This article makes an attempt to analyse how Government Arbitration is unique and what are the loopholes that exist in Government Arbitration.

Putting Arbitration Clauses

Most of the contracts end up in arbitration due to delaying in completion or termination or escalation issues or violation of state support agreements etc. Many contracts are drafted in such a way where the contractor is left with no remedy. For e.g, some contracts go on to mention that the contractor does not have any right to claim damages or interest, for a breach committed by the employer and some arbitration agreements are drafted advantageous to the employer alone.[3]

In most of the infrastructure either Government or Statutory body or a Public Sector Undertaking is the employer. In such cases, the employer selects the contractor by way of a tender process in which the bidder will have the right only to vary the Financials and certain technical aspects. None of the contractors at any point of time has any right to negotiate the general terms of the tender which include arbitration clauses. Hence if a party wishes to bid for the contract, it is left with no other option except to accept the same as it is.[4]

Appointment of Arbitrator

One of the most crucial and vital aspect with respect to Government arbitrations is the appointment of the arbitrator.

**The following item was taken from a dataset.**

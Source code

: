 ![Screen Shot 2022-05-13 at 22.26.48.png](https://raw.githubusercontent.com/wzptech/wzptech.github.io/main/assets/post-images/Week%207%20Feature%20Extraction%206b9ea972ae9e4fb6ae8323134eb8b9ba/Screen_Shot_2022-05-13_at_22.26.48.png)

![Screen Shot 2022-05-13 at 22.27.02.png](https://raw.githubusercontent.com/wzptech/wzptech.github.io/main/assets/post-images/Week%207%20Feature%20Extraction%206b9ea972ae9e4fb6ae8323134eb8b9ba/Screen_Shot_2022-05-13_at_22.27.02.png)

Once disputes arise between private  entities and the government, the situation apparently becomes worse as entities are forced to have their disputes adjudicated upon by seemingly ‘partial’ (which is not always true) arbitrators because the arbitration clause agreed between the parties provided for appointment of either serving officers or consultants or former employees or persons having close business relations with the government as the arbitral tribunal (sole arbitrator or panel arbitrators). In such circumstances, when the court is approached with the hope of at least having the dispute resolved in a manner that ‘impartiality is followed and also appears to be followed’, the hurdles before appointment of an impartial arbitral tribunal (under section 11 of the Arbitration and Conciliation Act 1996) are prima facie three-fold in nature (‘three hurdles’). First, there must be proof to the effect that despite the enormous commercial value of the private entity to the contract with the government, the arbitration clause vesting control with the government for appointment of the arbitral tribunal was due to ‘unequal bargaining power’. Second, convincing material must be shown that the balance should tilt in favour of protecting the interests of a private entity as opposed to strictly adhering to the appointment procedure agreed between the parties. Third, permanent and sustainable solutions must be formulated to address the problem of one-sided clauses on the appointment of an arbitral tribunal to ensure complete impartial adjudication of disputes.[5]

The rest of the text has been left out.